City housing officials said residents urged them to ban the dogs because they are vicious and threatening, the New York Daily News reports. But dog lovers who have pit bulls and the other targeted pooches are upset.

“He’s my baby,” Jose Hernandez, 32, who lives in the Lillian Wald Houses on the lower East Side, said of his 6-year-old pit bull, Chopper. “These are not bad dogs.”

The ASPCA and other groups opposed to the ban have been working with the city housing agency to ease some of the restrictions. “We are opposed to breed-specific bans,” said Michelle Villagomez, ASPCA senior manager of advocacy and campaigns. “And we find the weight restriction is too oppressive.”

Pits bulls banned from pay-to-play dog park

A brand new, a 50,000-square-foot indoor dog park has opened in Dallas — but the play area has been closed to pit bulls.

Unleashed, a multi-service dog center, complete with café and grooming services, says its insurance provider requested the ban on pit bulls.

“It’s not our call,” said co-owner Cody Acree. “I’d much rather take every animal and customer.”

Pit bulls were banned after a customer was bitten by his own dog during the park’s first day of operation, according to an article in the Dallas Morning News.

John Boeglin, 49, went to Unleashed with his three rescue dogs — including a pit bull mix. When his pit bull mix, Pinta, met another pit bull, the dogs began to fight and Boeglin was bit when he tried to separate them.

The incident has led to additional restrictions at the park. Dogs now have their temperament observed when they check in, and vaccination and veterinary record must be preented to verify breed.

“Its unfortunate, but we’d much rather the remaining customers have an experience that’s pleasant,” he said.

Acree said that pit bulls are still welcomed in the supply and grooming centers at the facility — just not the park area.

Mixed up dog — one last dance with DNA

What do these four breeds have in common — besides getting labeled as vicious from time to time?

All four (Rottweiler, Akita, chow and Staffordshire terrier, aka pit bull) are in my dog Ace, according to yet another DNA test (last one, I promise). The best guess now is that one of Ace’s parents was a Rottweiler, the other a combination of Akita, Chow and pit bull.

Together, they formed this creature:

How the product of four “feared” breeds could be such a gentle giant might be explained several ways.

For starters, they aren’t vicious breeds — just breeds that, due to the acts of a few members, have seen themselves smeared as a whole. Secondly, we would contend, when you start mixing up breeds, though some purebred purists might be offended by it, some wonderful things can happen. Third, maybe, just maybe, nurture is more important than nature.

Then again, maybe DNA testing — scientifically solid as it may be — isn’t always the full and final answer.

After all this was our third test, and our third different diagnosis.

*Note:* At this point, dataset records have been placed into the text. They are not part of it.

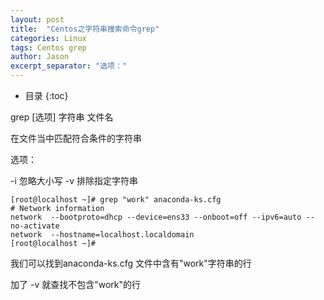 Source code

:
 ```yaml
---
layout: post
title:  "Centos之字符串搜索命令grep"
categories: Linux
tags: Centos grep
author: Jason
excerpt_separator: "选项："
---
```


* 目录
{:toc}

grep [选项] 字符串 文件名

在文件当中匹配符合条件的字符串

选项：

-i 忽略大小写
-v 排除指定字符串

```
[root@localhost ~]# grep "work" anaconda-ks.cfg 
# Network information
network  --bootproto=dhcp --device=ens33 --onboot=off --ipv6=auto --no-activate
network  --hostname=localhost.localdomain
[root@localhost ~]# 
```

我们可以找到anaconda-ks.cfg 文件中含有"work"字符串的行

加了 -v 就查找不包含"work"的行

The first DNA analysis was performed in connection with the Baltimore Sun series, “Hey Mister What Kind of Dog is That?” The Canine Heritage test from Metamorphix, using a cheek swab taken from Ace, determined he was Rottweiler and Chow. At the time, the test checked for 38 breeds.

The second came after Mars Veterinary offered us a free Wisdom Panel MX Mixed Breed Analysis kit, which can detect the presence of more than 150 breeds. This one required a visit from a vet to take Ace’s blood, and the results showed he was 50 percent Rottweiler, 25 percent Akita, and 25 percent other unknown breeds.

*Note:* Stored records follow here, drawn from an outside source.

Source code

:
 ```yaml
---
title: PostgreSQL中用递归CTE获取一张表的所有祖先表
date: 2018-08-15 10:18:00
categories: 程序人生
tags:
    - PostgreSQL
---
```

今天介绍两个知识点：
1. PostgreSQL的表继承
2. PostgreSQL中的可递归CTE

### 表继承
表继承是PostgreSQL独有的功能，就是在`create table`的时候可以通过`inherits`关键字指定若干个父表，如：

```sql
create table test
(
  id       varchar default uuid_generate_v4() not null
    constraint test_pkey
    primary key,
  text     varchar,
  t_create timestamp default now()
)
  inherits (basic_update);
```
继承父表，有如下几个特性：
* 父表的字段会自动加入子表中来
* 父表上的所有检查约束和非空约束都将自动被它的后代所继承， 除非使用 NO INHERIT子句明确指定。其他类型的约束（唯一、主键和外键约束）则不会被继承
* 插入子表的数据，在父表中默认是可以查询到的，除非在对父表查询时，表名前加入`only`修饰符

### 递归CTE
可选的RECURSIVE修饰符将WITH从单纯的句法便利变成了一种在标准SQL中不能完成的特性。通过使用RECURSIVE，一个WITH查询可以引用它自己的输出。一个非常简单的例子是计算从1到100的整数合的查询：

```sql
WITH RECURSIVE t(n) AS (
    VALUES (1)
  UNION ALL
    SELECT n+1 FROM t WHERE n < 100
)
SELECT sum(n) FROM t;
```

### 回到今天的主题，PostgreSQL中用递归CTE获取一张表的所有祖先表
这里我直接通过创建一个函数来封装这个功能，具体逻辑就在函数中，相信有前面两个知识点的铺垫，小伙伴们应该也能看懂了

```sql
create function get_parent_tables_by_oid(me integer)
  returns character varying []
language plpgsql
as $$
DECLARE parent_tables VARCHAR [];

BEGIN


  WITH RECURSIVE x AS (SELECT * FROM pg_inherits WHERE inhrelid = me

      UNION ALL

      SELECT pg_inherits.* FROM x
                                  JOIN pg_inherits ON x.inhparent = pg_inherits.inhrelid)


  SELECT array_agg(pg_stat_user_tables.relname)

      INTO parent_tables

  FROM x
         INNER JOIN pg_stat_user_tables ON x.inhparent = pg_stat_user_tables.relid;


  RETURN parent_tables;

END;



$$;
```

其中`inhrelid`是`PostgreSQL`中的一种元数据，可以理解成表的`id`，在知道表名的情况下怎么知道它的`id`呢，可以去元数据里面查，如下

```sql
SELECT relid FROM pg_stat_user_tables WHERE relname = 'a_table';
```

While we were waiting for our results on that one, Canine Heritage got back in touch to let us know the newer version of their  test — still using a cheek swab — could now detect 100 breeds. They offered us a free re-test, so we swabbed Ace’s mouth again.

The results of that one arrived in the mail last week.

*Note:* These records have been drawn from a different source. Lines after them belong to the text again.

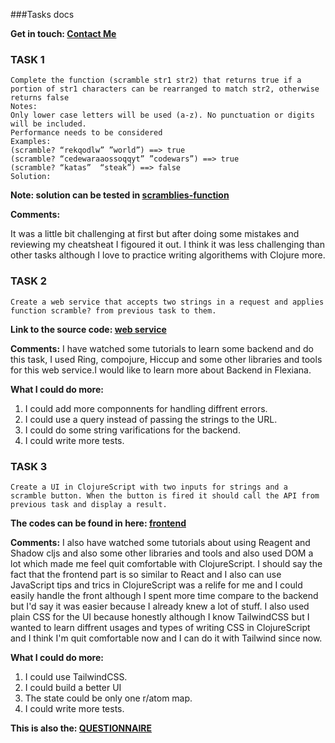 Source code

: ###Tasks docs

**Get in touch: [Contact Me](https://mail.google.com/mail/u/0/?fs=1&tf=cm&source=mailto&to=maziar.rumiani@gmail.com)**

### TASK 1

``` 
Complete the function (scramble str1 str2) that returns true if a portion of str1 characters can be rearranged to match str2, otherwise returns false
Notes:
Only lower case letters will be used (a-z). No punctuation or digits will be included.
Performance needs to be considered
Examples:
(scramble? “rekqodlw” ”world”) ==> true
(scramble? “cedewaraaossoqqyt” ”codewars”) ==> true
(scramble? “katas”  “steak”) ==> false
Solution:
```

**Note: solution can be tested in [scramblies-function](https://github.com/rumiani/scrambleies-challenge/blob/master/scramblies-function.clj)**

**Comments:**

It was a little bit challenging at first but after doing some mistakes and reviewing my cheatsheat I figoured it out.
I think it was less challenging than other tasks although I love to practice writing algorithems with Clojure more.


### TASK 2
``` 
Create a web service that accepts two strings in a request and applies function scramble? from previous task to them.
```

**Link to the source code: [web service](https://github.com/rumiani/scrambleies-challenge/blob/master/backend)**

**Comments:**
I have watched some tutorials to learn some backend and do this task, I used Ring, compojure, Hiccup and some other libraries and tools for this web service.I would like to learn more about Backend in Flexiana.

**What I could do more:**
1. I could add more componnents for handling diffrent errors.
2. I could use a query instead of passing the strings to the URL.
3. I could do some string varifications for the backend.
4. I could write more tests.

### TASK 3
```
Create a UI in ClojureScript with two inputs for strings and a scramble button. When the button is fired it should call the API from previous task and display a result.
```
**The codes can be found in here: [frontend ](https://github.com/rumiani/scrambleies-challenge/blob/master/frontend)**

**Comments:**
I also have watched some tutorials about using Reagent and Shadow cljs and also some other libraries and tools and also used DOM a lot which made me feel quit comfortable with ClojureScript.
I should say the fact that the frontend part is so similar to React and I also can use JavaScript tips and trics in ClojureScript was a relife for me and I could easily handle the front although I spent more time compare to the backend but I'd say it was easier because I already knew a lot of stuff.
I also used plain CSS for the UI because honestly although I know TailwindCSS but I wanted to learn diffrent usages and types of writing CSS in ClojureScript and I think I'm quit comfortable now and I can do it with Tailwind since now. 

**What I could do more:**
1. I could use TailwindCSS.
2. I could build a better UI
3. The state could be only one r/atom map.
4. I could write more tests.



**This is also the: [QUESTIONNAIRE](https://docs.google.com/document/d/1Kx60G7FgEDHnDJFR0yGk_MkvNSeLgh5z1fmADHEY4lM/edit?usp=sharing_eil_m&ts=61e3ee9b)**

Makers of the tests say it helps dog owners better understand their pets’ behavior, and better be on the lookout for potential medical problems, many of which are prevalent among certain breeds. In that regard, testing a dog’s DNA can serve a useful purpose. But there’s a potential for misusing them as well — if, for instance, they ever become a tool for enforcing breed bans.

In that case, Ace, with his components, would be Public Enemy No. 1. Should that ever come to pass, none of this ever happened, and Ace is actually a, uh … Portuguese water dog/Labradoodle mix.